Filter the entries for the word "file". Copy each line in which it occurs.

Data excerpts section start

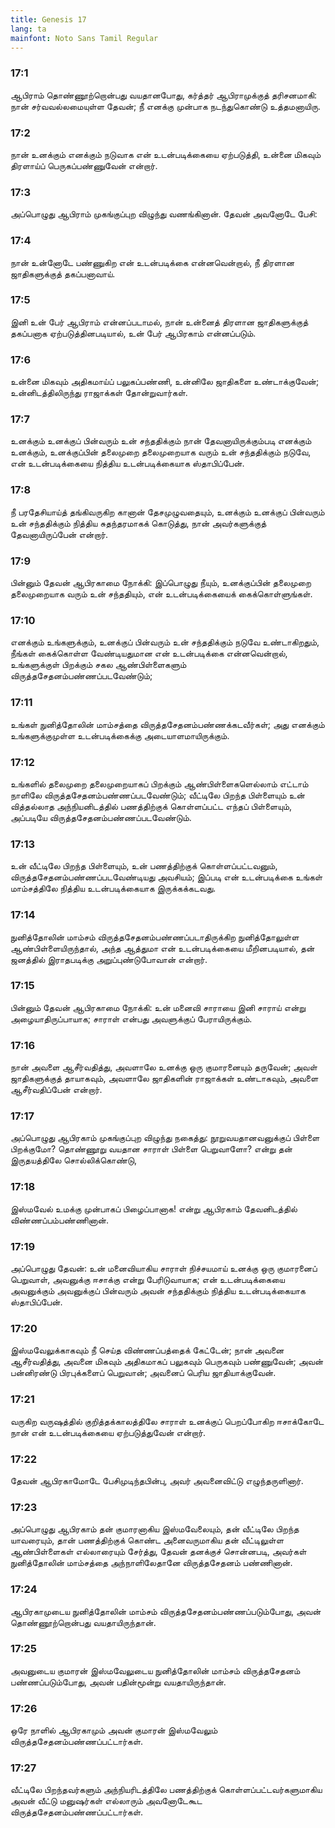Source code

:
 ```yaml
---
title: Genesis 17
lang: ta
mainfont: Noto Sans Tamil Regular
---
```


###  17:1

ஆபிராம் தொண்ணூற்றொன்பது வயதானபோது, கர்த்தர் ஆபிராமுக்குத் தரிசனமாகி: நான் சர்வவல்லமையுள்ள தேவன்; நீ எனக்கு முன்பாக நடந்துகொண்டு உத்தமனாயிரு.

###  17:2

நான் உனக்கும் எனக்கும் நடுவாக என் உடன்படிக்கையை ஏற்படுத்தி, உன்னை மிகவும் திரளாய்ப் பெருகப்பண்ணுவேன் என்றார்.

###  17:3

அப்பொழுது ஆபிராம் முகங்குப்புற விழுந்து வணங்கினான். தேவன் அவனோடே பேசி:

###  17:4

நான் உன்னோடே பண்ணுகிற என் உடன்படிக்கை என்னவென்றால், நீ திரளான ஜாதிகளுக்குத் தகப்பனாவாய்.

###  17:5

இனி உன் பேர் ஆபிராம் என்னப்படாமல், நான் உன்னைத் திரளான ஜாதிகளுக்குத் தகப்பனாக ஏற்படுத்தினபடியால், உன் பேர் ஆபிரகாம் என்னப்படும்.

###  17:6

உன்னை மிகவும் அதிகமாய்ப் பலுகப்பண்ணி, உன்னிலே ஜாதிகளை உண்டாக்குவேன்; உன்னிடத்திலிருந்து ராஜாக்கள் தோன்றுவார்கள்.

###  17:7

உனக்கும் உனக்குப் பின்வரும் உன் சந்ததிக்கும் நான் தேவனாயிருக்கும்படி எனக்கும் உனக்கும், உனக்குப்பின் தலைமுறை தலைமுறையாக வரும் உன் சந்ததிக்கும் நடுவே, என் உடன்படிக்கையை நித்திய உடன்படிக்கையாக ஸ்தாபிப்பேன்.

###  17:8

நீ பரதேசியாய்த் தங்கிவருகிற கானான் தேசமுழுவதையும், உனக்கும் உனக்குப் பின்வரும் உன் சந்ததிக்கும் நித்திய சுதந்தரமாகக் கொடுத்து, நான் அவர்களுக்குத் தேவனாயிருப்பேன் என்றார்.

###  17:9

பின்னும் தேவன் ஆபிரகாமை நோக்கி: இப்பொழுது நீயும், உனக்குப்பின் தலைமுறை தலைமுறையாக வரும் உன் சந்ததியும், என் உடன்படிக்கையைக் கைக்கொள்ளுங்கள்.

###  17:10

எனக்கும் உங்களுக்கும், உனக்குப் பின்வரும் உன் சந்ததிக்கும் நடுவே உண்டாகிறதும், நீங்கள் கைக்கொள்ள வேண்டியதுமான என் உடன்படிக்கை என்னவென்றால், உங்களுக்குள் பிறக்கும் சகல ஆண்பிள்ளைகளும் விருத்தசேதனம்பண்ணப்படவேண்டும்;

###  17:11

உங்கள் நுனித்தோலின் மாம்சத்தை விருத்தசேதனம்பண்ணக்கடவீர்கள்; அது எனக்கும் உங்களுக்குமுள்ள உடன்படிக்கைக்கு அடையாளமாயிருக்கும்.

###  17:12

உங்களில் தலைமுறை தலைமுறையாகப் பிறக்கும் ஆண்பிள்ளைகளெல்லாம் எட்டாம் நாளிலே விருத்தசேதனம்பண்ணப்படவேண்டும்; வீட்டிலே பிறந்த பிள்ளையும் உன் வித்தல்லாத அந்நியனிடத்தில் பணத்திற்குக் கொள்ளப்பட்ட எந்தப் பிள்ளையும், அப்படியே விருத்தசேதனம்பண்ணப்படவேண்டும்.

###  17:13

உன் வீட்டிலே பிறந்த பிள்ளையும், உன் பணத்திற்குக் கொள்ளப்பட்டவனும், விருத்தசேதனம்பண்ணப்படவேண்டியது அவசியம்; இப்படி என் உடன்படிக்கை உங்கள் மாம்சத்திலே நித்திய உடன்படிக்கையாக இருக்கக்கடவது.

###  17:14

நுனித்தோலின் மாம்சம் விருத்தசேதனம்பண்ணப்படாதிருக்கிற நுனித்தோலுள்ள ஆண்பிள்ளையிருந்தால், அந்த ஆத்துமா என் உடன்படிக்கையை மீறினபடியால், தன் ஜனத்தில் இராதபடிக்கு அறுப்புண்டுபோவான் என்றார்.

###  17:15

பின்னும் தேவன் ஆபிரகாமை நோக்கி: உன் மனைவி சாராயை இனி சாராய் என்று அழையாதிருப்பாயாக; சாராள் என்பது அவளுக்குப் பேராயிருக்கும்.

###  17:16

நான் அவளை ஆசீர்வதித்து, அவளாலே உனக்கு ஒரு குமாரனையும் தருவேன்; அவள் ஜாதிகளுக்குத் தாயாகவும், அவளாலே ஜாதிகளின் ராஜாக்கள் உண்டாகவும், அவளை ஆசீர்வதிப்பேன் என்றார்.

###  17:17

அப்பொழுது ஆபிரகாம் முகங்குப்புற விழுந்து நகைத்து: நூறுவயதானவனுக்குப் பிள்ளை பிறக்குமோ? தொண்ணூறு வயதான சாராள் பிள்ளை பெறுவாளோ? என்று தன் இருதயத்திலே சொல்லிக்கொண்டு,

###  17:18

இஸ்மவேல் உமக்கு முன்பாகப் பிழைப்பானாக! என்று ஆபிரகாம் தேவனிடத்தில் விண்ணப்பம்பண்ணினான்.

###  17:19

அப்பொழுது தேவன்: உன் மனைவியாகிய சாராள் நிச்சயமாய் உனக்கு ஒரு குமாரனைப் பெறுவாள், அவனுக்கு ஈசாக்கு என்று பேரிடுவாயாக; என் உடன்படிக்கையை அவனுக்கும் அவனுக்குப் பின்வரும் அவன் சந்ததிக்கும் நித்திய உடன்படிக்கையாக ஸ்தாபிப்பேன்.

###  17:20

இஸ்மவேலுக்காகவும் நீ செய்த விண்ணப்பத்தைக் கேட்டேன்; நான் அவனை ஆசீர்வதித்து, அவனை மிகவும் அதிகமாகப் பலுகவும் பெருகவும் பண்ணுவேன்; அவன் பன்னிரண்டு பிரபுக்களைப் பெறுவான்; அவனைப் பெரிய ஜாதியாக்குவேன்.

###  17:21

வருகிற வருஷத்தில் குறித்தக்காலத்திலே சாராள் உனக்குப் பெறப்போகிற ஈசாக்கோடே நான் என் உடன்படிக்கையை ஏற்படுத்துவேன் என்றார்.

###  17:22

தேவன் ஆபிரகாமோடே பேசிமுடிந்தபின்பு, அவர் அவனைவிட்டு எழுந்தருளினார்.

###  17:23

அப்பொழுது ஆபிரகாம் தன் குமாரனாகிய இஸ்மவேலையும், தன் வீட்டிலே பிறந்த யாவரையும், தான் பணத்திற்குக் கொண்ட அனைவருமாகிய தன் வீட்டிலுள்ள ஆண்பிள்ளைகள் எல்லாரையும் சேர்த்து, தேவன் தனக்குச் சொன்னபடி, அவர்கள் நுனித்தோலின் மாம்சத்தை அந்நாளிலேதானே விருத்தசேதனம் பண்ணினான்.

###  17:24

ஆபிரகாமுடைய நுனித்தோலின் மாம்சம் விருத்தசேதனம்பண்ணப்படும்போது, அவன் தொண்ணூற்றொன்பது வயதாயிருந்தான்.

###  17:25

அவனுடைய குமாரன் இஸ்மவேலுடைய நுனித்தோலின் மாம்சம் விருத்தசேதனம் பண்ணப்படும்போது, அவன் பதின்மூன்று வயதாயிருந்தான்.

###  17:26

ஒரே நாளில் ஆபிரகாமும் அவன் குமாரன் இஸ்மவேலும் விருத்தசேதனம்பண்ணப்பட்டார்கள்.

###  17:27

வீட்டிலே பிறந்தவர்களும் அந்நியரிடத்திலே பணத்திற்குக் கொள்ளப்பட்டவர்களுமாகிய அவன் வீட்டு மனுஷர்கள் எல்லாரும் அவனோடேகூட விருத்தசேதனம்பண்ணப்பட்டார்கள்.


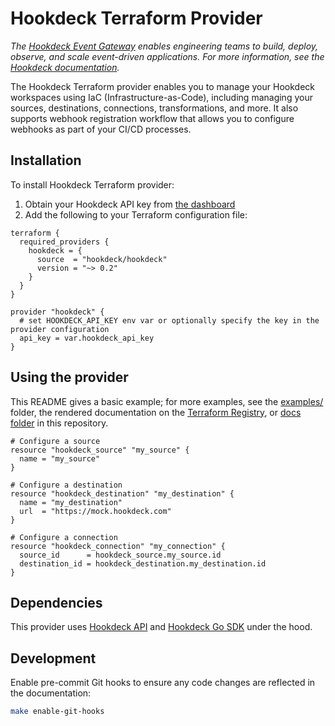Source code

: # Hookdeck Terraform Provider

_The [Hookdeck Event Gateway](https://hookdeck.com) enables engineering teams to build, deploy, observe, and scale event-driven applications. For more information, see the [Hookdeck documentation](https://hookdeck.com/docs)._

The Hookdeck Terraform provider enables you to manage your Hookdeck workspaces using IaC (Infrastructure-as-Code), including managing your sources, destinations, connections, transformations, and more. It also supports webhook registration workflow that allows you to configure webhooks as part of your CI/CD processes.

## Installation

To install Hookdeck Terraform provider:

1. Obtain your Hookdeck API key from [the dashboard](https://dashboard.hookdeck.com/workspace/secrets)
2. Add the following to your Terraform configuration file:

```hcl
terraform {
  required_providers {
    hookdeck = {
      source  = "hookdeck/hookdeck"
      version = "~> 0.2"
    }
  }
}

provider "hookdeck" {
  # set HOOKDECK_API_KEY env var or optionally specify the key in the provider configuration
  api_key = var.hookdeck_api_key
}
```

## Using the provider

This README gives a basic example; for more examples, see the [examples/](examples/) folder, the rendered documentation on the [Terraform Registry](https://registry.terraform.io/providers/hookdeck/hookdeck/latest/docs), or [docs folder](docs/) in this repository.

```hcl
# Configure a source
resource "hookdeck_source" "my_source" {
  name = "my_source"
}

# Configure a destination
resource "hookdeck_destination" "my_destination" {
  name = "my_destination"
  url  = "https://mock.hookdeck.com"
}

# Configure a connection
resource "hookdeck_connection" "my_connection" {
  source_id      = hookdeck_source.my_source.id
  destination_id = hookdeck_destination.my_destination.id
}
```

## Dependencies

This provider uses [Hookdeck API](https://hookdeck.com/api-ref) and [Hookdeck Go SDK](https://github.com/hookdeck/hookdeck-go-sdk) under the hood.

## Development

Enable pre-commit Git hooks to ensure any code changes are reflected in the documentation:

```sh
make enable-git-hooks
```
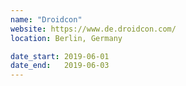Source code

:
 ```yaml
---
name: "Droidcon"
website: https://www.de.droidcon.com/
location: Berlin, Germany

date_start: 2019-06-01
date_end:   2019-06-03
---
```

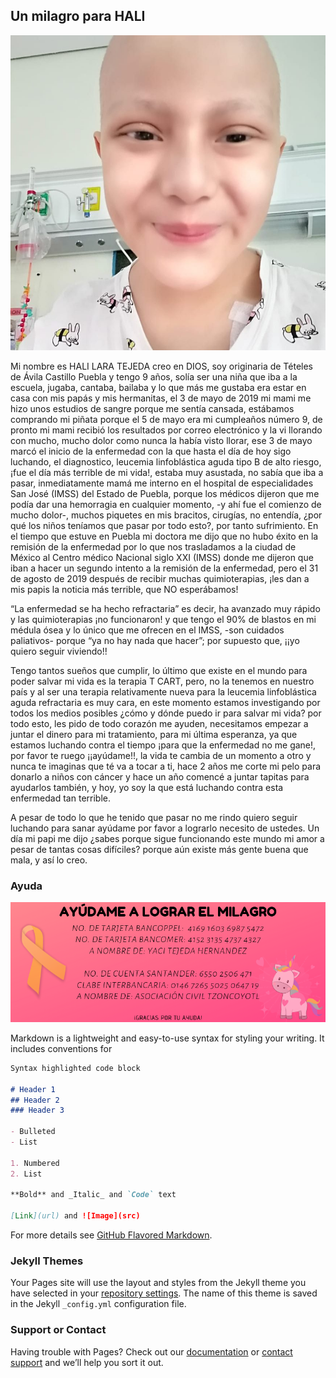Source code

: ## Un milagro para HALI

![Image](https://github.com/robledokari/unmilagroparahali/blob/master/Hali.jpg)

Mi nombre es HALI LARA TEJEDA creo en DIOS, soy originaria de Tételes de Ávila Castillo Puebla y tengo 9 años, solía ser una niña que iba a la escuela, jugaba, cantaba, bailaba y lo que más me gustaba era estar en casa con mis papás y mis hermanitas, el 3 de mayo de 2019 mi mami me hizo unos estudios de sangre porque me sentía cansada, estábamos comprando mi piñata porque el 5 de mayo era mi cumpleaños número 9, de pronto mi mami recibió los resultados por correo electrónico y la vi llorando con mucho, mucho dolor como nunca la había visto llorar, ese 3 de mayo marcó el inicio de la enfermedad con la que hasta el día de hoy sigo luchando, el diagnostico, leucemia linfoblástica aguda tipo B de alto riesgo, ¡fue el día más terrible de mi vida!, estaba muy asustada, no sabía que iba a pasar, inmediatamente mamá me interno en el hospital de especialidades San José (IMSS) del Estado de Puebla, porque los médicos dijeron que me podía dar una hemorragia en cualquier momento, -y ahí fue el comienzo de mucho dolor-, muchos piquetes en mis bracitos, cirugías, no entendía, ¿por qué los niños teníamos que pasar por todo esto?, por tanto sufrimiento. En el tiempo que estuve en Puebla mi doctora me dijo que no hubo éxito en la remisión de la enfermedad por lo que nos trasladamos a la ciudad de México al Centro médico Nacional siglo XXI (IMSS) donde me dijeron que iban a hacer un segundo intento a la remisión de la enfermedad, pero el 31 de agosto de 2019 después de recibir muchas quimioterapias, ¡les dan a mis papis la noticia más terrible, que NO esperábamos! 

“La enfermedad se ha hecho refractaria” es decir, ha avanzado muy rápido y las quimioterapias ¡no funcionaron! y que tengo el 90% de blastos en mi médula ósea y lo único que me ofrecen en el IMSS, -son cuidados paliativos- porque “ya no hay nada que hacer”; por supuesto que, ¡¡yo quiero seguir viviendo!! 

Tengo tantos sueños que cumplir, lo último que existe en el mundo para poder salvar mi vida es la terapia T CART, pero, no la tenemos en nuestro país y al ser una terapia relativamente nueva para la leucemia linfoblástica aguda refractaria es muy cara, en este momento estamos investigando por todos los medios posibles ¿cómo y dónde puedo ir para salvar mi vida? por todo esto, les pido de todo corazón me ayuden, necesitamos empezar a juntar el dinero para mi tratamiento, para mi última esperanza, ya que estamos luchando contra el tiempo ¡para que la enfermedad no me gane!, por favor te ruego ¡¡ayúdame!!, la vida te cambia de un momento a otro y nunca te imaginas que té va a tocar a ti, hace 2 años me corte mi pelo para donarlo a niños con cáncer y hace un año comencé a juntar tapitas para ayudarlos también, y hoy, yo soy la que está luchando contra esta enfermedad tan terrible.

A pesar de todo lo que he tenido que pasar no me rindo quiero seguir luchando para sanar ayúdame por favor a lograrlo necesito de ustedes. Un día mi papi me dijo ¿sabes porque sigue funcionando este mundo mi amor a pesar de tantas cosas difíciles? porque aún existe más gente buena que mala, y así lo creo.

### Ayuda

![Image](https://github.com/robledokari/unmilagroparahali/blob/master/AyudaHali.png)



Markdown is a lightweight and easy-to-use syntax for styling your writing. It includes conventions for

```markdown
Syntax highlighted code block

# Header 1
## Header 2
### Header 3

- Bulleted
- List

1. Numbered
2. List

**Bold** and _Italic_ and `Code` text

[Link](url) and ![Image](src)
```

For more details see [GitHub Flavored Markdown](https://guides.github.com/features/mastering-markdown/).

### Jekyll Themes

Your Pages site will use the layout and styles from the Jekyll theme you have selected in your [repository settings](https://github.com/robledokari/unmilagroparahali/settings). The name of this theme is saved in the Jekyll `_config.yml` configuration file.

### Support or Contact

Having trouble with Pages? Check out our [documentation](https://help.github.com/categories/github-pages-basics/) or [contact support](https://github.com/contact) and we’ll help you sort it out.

Data excerpts section end

#### Problem solution:
2. Add the following to your Terraform configuration file:
Your Pages site will use the layout and styles from the Jekyll theme you have selected in your [repository settings](https://github.com/robledokari/unmilagroparahali/settings). The name of this theme is saved in the Jekyll `_config.yml` configuration file.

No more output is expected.